__Exercise instructions__
Lines containing "parede" should be pulled from the material below.

__Input material__

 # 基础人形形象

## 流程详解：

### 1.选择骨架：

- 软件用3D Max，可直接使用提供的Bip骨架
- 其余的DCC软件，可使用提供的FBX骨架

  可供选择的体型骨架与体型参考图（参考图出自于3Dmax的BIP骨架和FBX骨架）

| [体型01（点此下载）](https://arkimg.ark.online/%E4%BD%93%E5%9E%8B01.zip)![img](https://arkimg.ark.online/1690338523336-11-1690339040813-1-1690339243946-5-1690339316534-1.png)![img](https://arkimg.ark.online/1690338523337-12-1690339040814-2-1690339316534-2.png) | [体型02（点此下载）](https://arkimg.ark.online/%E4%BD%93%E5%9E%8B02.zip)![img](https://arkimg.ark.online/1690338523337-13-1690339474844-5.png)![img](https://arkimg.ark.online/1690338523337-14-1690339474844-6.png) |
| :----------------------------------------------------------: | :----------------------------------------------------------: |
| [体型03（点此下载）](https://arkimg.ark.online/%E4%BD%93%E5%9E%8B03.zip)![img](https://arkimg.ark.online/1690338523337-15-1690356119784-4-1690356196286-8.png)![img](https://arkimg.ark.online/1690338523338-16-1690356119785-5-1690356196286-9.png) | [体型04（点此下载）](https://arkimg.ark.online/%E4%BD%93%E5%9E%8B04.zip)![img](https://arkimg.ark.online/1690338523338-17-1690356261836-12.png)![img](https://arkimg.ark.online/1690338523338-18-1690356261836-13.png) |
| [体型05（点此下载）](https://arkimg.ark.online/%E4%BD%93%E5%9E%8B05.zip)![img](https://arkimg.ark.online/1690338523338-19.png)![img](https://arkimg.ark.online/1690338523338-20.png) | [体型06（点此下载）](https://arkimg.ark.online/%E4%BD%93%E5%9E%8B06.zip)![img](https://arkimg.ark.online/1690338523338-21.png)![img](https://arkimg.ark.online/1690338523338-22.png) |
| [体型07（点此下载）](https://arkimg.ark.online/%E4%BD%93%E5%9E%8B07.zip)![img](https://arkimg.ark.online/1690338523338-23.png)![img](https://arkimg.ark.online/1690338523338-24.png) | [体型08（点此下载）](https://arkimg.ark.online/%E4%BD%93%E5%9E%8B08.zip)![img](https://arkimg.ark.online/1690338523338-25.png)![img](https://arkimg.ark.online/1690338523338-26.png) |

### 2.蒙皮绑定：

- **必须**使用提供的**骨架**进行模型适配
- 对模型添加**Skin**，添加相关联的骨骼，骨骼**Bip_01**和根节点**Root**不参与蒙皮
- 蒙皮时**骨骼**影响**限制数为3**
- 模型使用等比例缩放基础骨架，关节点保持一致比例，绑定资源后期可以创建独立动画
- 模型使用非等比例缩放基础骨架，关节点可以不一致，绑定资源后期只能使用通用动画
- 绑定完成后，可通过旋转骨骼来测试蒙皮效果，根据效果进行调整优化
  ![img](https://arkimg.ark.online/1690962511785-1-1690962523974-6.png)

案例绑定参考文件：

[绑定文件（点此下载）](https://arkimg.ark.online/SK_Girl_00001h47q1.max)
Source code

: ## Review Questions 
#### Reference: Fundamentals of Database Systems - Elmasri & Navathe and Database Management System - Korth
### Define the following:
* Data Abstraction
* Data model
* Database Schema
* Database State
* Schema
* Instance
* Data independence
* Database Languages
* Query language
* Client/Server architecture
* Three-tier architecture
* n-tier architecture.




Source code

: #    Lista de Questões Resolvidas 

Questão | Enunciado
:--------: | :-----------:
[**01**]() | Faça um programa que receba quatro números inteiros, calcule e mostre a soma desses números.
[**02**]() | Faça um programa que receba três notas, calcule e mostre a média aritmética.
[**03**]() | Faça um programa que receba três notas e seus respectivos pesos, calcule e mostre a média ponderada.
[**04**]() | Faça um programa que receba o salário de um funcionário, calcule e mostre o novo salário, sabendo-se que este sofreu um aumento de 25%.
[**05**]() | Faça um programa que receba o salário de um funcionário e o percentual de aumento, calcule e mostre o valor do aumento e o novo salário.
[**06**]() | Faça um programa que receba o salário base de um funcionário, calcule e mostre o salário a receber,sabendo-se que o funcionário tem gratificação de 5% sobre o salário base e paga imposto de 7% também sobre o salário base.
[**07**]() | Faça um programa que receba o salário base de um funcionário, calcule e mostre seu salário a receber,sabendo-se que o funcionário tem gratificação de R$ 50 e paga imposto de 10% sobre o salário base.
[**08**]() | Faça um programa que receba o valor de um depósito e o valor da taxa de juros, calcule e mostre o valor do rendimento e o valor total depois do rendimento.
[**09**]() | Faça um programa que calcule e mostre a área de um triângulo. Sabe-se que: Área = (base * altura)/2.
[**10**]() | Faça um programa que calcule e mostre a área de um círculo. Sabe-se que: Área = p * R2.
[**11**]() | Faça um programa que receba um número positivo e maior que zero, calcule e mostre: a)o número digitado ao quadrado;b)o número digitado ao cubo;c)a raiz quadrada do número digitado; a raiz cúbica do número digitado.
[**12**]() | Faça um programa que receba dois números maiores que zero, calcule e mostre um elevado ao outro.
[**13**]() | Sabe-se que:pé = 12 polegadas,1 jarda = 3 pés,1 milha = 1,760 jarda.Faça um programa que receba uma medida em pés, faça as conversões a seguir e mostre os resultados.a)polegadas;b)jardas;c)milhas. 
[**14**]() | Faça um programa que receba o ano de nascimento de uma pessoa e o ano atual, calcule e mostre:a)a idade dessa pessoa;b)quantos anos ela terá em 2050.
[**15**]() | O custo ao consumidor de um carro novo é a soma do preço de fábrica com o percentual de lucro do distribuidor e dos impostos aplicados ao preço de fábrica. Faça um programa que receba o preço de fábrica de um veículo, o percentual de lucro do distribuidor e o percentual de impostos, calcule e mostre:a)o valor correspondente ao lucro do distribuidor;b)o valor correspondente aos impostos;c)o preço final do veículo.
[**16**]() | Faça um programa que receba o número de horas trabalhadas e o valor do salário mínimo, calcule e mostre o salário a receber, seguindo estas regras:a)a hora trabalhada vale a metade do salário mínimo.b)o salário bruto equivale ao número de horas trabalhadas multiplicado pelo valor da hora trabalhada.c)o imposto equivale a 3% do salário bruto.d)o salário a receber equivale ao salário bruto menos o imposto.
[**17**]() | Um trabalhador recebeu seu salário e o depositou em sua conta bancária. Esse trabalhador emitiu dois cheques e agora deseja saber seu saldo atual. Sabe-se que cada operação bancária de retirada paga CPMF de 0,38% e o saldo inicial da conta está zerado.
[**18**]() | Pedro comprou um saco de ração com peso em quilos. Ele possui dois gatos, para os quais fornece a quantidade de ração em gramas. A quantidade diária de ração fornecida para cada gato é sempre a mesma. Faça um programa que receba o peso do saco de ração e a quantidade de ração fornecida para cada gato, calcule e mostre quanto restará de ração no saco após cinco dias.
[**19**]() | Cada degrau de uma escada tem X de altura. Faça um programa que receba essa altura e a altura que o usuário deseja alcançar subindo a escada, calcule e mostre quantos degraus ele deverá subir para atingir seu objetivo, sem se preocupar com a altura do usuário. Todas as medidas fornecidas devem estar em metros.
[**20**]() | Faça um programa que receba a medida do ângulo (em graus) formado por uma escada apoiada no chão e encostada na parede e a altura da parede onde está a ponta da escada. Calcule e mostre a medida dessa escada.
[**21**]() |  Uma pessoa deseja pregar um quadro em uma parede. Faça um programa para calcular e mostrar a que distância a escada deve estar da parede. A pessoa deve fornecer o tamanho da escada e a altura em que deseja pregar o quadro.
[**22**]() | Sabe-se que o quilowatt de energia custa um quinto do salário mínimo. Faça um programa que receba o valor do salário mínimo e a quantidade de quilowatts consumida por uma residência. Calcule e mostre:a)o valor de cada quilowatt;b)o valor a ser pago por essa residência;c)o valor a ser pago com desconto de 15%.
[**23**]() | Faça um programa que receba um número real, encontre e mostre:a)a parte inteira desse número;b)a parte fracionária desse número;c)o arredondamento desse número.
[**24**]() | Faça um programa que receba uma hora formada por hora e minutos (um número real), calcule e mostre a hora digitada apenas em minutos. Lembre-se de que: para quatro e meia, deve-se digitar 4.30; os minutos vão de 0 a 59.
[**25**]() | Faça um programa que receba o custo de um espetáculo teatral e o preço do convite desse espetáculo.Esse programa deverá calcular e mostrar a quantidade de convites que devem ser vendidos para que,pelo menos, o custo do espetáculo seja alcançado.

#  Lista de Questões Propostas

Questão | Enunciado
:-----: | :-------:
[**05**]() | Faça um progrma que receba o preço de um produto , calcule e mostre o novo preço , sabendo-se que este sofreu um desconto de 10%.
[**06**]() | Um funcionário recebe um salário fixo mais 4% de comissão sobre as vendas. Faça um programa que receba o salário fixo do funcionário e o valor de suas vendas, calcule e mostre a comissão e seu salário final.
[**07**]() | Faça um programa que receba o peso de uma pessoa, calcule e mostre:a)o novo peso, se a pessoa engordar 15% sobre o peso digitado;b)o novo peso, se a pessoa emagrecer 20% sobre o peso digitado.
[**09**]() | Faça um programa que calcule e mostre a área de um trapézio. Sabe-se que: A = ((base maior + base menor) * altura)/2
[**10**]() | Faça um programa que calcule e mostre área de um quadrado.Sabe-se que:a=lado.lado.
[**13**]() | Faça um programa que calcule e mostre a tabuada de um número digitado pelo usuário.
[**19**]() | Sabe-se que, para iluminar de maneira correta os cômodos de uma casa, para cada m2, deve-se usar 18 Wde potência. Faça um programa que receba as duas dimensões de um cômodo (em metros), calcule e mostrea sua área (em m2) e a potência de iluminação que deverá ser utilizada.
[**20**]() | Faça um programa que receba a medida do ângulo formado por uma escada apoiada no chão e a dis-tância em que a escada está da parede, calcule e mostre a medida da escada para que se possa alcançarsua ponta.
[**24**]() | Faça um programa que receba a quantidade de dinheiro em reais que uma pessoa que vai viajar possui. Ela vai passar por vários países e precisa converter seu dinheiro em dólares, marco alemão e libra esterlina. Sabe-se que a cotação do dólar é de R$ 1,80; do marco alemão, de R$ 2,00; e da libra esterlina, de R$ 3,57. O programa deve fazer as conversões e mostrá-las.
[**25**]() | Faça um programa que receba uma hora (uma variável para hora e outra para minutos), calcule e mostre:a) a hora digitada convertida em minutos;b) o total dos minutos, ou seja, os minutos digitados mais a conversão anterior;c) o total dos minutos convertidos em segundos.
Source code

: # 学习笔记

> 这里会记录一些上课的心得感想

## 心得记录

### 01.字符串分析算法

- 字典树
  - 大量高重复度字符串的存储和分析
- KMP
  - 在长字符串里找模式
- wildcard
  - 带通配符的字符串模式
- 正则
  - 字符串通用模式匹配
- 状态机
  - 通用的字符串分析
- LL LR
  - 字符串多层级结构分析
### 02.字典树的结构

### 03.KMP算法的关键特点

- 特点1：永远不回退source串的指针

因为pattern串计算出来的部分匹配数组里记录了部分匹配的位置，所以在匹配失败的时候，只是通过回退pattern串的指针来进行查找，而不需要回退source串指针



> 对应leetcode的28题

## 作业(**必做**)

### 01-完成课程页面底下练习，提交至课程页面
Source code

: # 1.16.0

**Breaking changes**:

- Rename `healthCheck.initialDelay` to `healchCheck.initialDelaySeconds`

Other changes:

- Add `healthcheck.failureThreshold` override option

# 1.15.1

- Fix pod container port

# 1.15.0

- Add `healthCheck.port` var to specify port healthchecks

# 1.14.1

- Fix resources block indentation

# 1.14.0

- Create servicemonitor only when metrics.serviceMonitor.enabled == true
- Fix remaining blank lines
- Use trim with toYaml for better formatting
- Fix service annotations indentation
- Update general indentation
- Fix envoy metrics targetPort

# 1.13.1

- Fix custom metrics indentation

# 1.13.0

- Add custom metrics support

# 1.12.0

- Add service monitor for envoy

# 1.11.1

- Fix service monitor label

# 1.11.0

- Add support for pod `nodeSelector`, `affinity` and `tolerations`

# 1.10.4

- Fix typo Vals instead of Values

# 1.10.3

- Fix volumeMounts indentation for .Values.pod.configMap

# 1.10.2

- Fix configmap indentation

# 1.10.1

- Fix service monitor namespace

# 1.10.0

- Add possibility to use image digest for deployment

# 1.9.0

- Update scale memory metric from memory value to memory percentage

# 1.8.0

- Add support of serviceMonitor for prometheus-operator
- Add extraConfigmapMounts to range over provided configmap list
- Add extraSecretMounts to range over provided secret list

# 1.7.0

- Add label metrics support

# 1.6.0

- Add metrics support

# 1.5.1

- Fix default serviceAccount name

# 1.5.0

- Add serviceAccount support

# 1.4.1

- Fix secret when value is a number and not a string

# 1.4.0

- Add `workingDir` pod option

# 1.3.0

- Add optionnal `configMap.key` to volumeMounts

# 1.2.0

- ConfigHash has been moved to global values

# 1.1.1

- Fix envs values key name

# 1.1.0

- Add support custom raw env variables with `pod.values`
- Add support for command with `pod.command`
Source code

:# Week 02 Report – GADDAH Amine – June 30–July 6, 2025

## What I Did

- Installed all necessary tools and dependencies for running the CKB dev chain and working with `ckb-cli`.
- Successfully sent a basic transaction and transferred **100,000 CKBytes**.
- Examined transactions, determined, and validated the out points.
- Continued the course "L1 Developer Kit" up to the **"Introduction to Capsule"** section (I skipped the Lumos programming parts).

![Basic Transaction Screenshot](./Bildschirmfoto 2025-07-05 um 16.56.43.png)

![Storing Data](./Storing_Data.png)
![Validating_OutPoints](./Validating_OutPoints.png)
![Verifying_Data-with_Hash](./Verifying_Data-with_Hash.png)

__Response box__
[**20**]() | Faça um programa que receba a medida do ângulo (em graus) formado por uma escada apoiada no chão e encostada na parede e a altura da parede onde está a ponta da escada. Calcule e mostre a medida dessa escada.
[**21**]() |  Uma pessoa deseja pregar um quadro em uma parede. Faça um programa para calcular e mostrar a que distância a escada deve estar da parede. A pessoa deve fornecer o tamanho da escada e a altura em que deseja pregar o quadro.
[**20**]() | Faça um programa que receba a medida do ângulo formado por uma escada apoiada no chão e a dis-tância em que a escada está da parede, calcule e mostre a medida da escada para que se possa alcançarsua ponta.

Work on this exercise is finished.